*** Source material

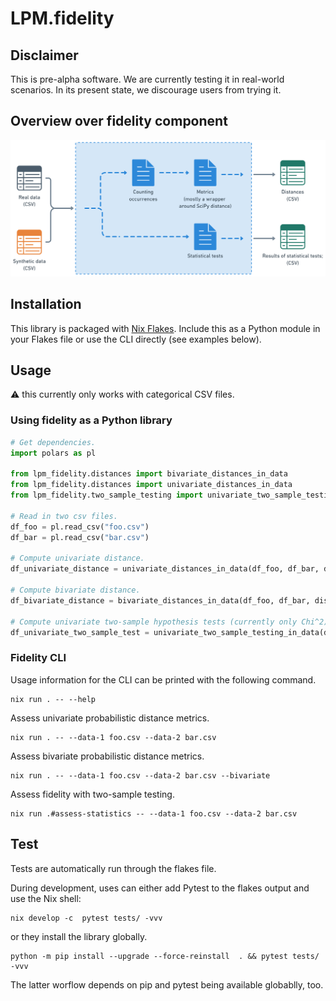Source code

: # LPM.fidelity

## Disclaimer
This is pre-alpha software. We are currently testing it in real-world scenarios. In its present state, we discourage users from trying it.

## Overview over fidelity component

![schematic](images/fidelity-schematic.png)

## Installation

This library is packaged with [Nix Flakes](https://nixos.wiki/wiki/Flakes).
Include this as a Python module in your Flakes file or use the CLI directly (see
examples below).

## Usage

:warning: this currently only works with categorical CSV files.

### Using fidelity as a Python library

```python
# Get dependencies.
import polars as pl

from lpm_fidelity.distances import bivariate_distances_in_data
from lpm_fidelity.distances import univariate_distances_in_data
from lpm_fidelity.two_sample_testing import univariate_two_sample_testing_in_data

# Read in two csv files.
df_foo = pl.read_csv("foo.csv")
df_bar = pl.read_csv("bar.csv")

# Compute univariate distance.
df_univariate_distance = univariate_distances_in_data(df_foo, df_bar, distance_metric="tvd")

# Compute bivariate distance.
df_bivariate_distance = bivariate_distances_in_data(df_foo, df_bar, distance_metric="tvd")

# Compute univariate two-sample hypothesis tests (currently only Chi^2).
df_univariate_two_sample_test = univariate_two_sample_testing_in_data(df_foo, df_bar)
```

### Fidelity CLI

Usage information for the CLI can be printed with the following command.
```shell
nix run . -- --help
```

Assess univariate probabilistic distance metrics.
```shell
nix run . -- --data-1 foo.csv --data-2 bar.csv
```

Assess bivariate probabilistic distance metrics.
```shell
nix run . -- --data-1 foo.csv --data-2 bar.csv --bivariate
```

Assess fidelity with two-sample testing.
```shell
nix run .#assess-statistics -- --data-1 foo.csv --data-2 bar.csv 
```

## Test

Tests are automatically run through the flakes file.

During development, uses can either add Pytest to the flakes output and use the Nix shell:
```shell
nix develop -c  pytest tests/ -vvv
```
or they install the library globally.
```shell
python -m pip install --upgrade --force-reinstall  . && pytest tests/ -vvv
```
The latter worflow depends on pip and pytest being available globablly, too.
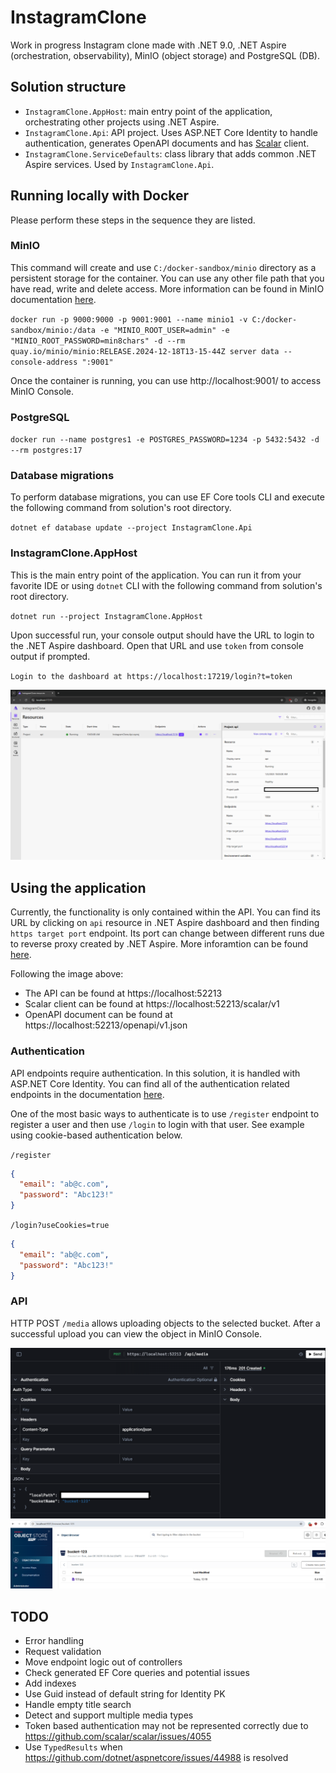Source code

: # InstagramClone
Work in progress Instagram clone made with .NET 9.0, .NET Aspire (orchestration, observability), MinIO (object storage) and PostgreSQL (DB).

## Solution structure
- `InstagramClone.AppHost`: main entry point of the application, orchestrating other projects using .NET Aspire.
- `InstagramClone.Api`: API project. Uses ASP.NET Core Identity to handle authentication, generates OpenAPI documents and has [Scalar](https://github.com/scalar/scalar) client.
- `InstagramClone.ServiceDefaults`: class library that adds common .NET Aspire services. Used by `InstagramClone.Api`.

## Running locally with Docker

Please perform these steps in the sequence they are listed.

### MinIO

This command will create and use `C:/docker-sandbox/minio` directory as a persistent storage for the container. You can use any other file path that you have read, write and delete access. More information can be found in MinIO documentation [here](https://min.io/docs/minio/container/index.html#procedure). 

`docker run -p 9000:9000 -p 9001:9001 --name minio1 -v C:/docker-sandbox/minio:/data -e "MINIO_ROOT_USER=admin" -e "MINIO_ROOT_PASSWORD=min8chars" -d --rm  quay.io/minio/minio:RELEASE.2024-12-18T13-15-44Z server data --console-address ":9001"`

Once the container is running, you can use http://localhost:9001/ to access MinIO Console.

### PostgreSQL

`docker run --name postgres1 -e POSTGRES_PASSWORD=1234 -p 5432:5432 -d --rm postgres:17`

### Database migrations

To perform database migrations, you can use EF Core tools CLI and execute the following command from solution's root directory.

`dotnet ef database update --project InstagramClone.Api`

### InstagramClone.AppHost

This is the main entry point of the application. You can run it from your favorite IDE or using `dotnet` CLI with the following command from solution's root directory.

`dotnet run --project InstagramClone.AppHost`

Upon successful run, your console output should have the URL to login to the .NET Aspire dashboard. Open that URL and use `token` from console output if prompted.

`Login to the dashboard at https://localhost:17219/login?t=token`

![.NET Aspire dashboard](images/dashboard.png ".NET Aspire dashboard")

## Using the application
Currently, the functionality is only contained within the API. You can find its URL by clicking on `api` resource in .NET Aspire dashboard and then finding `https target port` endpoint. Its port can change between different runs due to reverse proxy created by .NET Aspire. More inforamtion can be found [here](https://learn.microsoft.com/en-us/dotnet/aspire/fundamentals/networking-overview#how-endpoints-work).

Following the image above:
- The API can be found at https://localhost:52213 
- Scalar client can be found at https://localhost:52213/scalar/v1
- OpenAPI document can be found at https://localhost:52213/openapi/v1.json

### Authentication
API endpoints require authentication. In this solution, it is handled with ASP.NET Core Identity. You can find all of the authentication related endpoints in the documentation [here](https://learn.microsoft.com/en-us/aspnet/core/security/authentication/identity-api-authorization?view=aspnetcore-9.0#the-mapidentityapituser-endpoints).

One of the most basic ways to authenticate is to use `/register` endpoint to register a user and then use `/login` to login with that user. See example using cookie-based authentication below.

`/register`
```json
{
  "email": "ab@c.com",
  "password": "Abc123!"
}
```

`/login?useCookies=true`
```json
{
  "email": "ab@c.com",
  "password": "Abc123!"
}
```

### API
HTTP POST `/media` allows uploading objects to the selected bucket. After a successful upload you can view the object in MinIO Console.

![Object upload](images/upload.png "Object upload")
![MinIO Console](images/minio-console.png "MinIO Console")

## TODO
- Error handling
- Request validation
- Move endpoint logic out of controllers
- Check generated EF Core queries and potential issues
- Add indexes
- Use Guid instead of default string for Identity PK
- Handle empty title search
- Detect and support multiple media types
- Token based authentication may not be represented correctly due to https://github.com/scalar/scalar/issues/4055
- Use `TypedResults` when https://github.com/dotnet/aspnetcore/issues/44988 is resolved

******
*** Source material

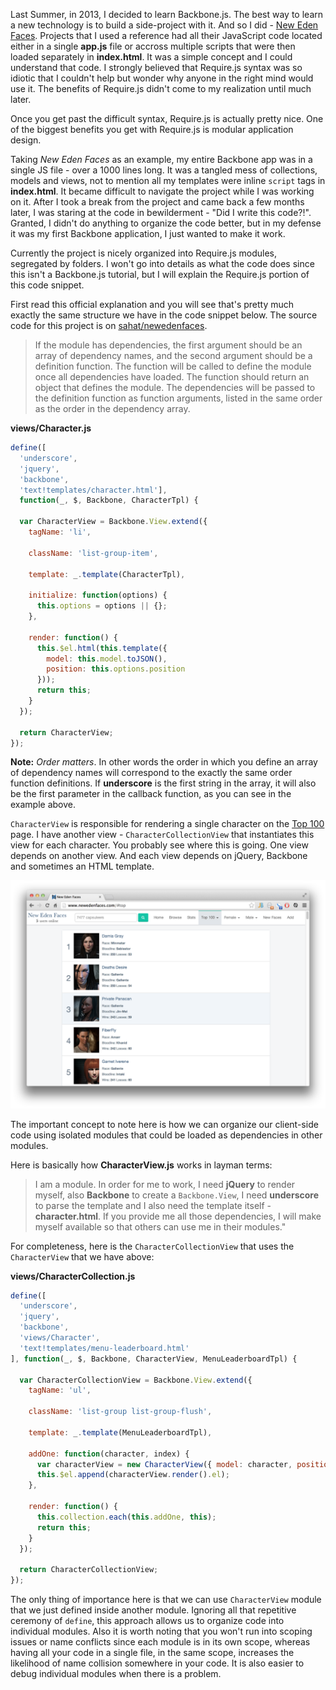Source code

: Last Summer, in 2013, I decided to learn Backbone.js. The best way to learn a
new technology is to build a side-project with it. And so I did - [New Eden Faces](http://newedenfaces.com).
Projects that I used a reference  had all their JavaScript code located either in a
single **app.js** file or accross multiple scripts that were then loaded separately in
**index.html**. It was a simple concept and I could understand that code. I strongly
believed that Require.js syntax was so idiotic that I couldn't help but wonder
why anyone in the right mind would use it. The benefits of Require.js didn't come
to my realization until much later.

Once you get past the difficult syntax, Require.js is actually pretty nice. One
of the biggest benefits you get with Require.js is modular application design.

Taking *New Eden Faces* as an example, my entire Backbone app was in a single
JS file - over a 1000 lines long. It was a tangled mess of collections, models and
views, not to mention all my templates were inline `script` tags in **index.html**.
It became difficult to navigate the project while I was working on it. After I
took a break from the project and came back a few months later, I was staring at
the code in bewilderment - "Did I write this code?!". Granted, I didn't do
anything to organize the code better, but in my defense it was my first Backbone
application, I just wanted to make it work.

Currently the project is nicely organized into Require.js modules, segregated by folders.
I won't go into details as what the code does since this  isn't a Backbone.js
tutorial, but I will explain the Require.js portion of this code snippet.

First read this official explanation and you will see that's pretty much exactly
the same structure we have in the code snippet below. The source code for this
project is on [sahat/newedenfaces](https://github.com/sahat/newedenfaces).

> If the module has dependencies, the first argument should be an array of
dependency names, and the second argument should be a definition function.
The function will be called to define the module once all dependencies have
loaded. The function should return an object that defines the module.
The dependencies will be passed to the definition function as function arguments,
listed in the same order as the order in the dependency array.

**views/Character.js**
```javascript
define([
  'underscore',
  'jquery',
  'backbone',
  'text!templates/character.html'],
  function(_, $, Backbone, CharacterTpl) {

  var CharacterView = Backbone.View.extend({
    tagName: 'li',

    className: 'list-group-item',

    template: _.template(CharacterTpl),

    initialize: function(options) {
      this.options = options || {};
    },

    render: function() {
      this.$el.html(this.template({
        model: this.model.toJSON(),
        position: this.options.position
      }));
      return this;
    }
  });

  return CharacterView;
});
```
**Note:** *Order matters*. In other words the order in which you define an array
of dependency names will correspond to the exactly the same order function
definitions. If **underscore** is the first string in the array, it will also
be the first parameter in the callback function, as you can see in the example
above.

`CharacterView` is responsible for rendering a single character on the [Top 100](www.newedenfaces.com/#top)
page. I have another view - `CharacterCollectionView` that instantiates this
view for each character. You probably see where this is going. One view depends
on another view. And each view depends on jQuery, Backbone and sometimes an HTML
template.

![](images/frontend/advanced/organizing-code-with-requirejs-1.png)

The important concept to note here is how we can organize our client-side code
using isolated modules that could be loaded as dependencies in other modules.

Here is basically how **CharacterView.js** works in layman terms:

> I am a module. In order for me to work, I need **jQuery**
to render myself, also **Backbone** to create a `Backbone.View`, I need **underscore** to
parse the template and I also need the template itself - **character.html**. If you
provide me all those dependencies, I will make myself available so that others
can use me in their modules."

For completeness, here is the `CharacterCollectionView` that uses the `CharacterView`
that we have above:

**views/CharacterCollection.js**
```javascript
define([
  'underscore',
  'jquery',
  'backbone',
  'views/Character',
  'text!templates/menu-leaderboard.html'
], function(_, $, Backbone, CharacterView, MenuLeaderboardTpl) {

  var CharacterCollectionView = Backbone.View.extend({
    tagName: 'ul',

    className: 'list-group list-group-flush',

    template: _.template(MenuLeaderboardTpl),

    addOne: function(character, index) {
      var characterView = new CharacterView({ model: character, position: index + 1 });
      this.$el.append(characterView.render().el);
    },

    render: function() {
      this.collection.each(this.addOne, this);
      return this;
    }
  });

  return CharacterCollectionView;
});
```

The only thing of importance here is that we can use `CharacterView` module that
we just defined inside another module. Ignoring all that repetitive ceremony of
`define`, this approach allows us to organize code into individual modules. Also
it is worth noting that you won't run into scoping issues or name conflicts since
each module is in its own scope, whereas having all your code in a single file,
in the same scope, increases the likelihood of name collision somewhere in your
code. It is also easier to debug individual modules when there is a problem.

******

▶ _Aim of the exercise_
Copy every line from the records above that contains the word "found".

▶ _Result below_
This command will create and use `C:/docker-sandbox/minio` directory as a persistent storage for the container. You can use any other file path that you have read, write and delete access. More information can be found in MinIO documentation [here](https://min.io/docs/minio/container/index.html#procedure). 
Currently, the functionality is only contained within the API. You can find its URL by clicking on `api` resource in .NET Aspire dashboard and then finding `https target port` endpoint. Its port can change between different runs due to reverse proxy created by .NET Aspire. More inforamtion can be found [here](https://learn.microsoft.com/en-us/dotnet/aspire/fundamentals/networking-overview#how-endpoints-work).
- The API can be found at https://localhost:52213 
- Scalar client can be found at https://localhost:52213/scalar/v1
- OpenAPI document can be found at https://localhost:52213/openapi/v1.json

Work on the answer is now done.